Directions:
Transcribe exactly the lines from the one holding "2 - Building" to the end of the data below, including both of those lines and no others.

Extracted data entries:
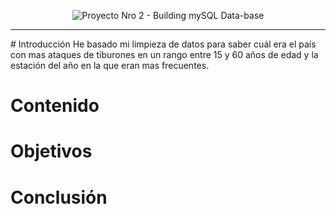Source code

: <div align="center">

![Proyecto Nro 2 - Building mySQL Data-base](https://i.postimg.cc/JnxfCpBM/image-87.webp)


---
</div>
# Introducción
He basado mi limpieza de datos para saber cuál era el país con mas ataques de tiburones en un rango entre 15 y 60 años de edad y la estación del año en la que eran mas frecuentes.

# Contenido



# Objetivos


# Conclusión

Worked solution:
![Proyecto Nro 2 - Building mySQL Data-base](https://i.postimg.cc/JnxfCpBM/image-87.webp)


---
</div>
# Introducción
He basado mi limpieza de datos para saber cuál era el país con mas ataques de tiburones en un rango entre 15 y 60 años de edad y la estación del año en la que eran mas frecuentes.

# Contenido



# Objetivos


# Conclusión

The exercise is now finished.